Please transcribe, word for word, the line containing "Most, if not" and every line after it through the end of the records below, and nothing else.

| Input data |
====

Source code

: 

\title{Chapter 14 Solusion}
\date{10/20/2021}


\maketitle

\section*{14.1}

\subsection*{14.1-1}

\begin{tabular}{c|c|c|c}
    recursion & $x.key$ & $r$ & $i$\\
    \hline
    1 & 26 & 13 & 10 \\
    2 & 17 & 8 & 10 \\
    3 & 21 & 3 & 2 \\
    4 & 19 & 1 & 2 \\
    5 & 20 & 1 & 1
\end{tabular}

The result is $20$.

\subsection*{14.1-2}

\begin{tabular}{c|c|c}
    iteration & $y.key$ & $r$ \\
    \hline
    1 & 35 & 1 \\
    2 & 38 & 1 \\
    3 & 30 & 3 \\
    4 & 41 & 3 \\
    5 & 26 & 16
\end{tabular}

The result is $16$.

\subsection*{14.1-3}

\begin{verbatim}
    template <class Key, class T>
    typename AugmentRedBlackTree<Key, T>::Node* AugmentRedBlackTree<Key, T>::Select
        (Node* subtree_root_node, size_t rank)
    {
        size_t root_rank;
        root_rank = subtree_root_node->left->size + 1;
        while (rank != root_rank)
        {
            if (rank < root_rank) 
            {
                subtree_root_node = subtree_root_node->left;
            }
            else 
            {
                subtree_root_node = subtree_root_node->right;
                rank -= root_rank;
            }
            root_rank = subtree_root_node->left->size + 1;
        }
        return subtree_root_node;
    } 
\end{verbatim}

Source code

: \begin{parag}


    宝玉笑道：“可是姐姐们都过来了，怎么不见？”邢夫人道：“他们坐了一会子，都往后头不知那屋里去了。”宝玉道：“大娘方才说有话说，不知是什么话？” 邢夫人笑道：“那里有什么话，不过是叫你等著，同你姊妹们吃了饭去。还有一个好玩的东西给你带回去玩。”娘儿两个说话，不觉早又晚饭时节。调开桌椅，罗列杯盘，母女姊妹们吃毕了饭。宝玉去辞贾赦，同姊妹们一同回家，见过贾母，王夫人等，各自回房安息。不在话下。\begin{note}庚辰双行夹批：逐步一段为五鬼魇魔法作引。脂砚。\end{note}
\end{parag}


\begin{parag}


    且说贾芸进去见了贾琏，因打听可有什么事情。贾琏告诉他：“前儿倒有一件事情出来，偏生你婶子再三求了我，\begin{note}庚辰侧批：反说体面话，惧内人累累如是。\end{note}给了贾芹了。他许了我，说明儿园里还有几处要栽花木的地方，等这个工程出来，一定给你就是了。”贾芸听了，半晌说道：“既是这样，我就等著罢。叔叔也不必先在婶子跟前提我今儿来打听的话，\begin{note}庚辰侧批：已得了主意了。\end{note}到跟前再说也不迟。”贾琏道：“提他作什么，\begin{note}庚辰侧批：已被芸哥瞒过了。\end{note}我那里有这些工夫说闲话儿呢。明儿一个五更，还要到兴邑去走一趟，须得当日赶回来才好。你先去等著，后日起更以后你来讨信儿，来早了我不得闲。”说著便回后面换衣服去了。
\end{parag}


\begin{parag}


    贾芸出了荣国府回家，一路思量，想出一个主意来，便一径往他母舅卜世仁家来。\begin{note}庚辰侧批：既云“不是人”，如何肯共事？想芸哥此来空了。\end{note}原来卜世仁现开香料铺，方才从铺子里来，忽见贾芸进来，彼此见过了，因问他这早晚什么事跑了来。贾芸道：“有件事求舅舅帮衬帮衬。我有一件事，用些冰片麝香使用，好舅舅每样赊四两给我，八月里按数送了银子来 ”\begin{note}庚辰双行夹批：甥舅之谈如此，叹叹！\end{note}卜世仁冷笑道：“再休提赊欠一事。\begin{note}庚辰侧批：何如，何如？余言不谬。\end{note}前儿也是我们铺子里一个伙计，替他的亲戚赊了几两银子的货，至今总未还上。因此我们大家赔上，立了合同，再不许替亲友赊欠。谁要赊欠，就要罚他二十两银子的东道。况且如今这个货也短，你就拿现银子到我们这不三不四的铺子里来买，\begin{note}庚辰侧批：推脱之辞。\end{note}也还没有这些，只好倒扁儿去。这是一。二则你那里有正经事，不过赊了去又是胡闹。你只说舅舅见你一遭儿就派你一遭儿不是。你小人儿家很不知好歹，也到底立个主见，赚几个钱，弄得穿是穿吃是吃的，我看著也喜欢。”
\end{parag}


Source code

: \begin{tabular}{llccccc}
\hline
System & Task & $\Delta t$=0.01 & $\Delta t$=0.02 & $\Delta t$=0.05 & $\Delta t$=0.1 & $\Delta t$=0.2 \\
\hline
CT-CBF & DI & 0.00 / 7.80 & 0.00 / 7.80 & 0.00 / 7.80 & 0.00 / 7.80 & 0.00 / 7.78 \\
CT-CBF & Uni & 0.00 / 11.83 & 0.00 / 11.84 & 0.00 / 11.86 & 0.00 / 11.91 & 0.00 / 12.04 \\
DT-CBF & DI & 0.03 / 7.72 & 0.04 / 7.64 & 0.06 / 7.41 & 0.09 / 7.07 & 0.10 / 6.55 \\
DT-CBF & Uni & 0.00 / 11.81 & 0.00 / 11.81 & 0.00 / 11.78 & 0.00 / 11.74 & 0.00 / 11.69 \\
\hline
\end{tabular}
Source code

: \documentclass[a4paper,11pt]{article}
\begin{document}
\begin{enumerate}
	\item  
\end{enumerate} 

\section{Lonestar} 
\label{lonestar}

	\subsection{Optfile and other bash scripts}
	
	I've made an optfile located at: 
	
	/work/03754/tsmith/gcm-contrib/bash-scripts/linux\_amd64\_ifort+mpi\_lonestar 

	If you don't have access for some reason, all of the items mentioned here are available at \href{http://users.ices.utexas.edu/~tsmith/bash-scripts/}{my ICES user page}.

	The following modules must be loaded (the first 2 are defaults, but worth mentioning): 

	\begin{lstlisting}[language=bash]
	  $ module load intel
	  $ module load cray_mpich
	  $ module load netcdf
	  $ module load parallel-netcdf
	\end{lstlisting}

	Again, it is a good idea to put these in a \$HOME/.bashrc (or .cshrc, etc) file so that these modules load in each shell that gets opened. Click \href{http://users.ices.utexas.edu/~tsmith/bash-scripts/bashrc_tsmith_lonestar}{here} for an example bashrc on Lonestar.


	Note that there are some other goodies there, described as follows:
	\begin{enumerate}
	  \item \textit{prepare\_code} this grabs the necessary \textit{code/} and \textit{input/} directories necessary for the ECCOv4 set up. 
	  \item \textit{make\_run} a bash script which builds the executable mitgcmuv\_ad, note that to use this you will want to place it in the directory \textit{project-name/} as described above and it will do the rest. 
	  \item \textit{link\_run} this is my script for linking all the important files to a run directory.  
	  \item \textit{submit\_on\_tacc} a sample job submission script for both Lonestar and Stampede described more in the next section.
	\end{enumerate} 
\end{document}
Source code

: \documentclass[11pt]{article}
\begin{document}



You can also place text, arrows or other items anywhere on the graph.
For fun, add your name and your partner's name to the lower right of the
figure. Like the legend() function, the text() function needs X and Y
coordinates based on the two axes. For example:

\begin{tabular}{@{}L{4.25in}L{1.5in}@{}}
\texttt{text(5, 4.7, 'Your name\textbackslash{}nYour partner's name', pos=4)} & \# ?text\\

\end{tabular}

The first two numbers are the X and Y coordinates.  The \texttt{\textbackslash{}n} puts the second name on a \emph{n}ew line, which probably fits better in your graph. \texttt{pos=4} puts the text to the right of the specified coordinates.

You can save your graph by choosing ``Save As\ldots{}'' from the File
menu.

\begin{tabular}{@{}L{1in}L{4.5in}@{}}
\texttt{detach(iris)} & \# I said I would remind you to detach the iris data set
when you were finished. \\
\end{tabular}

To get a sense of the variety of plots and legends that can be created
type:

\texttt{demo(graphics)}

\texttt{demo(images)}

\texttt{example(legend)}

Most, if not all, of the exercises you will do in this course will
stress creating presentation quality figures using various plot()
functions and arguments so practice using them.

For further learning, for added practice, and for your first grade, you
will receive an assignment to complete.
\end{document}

====

| Problem solution |
Most, if not all, of the exercises you will do in this course will
stress creating presentation quality figures using various plot()
functions and arguments so practice using them.

For further learning, for added practice, and for your first grade, you
will receive an assignment to complete.
\end{document}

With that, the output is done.